## What the task asks
Nothing but a number is needed here; count the lines of the listing that include "sistema".

─── Supplied records ───

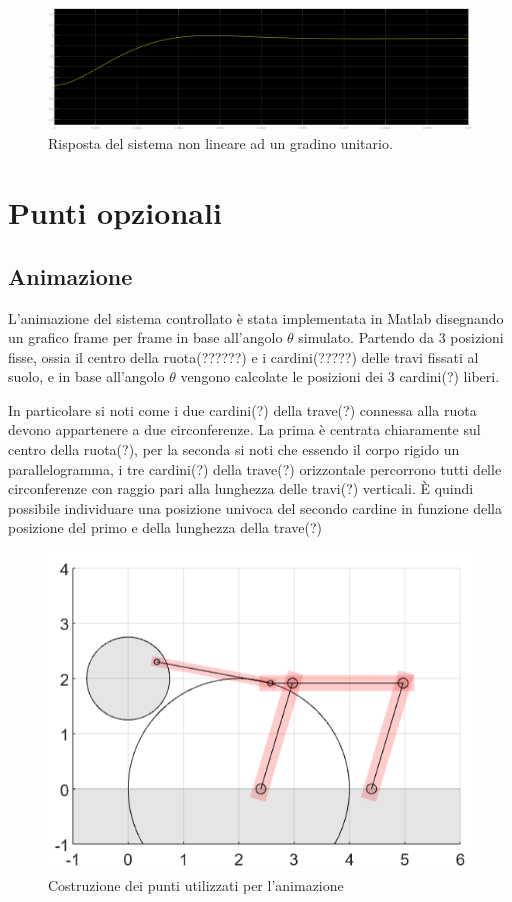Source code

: \documentclass[a4paper, 11pt]{article}
\begin{document}
\begin{figure}[h!]
	\centering
	\includegraphics[width=0.75\linewidth]{./images/stepRespNonLinUni.png}
	\caption{Risposta del sistema non lineare ad un gradino unitario.}
	\label{fig:step_response_non_lin_uni}
\end{figure}

\section{Punti opzionali}

\subsection{Animazione}

L'animazione del sistema controllato è stata implementata in Matlab disegnando un grafico frame per frame in base all'angolo $\theta$ simulato.
Partendo da 3 posizioni fisse, ossia il centro della ruota(??????) e i cardini(?????) delle travi fissati al suolo, e in base all'angolo $\theta$ vengono calcolate le posizioni dei 3 cardini(?) liberi.

In particolare si noti come i due cardini(?) della trave(?) connessa alla ruota devono appartenere a due circonferenze. La prima è centrata chiaramente sul centro della ruota(?), per la seconda si noti che essendo il corpo rigido un parallelogramma, i tre cardini(?) della trave(?) orizzontale percorrono tutti delle circonferenze con raggio pari alla lunghezza delle travi(?) verticali. È quindi possibile individuare una posizione univoca del secondo cardine in funzione della posizione del primo e della lunghezza della trave(?)

\begin{figure}[h!]
	\centering
	\includegraphics[width=0.4\linewidth]{./images/animazione_costruzione.png}
	\caption{Costruzione dei punti utilizzati per l'animazione}
	\label{fig:animazione_costruzione}
\end{figure}
\end{document}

───

## Answer to the problem
2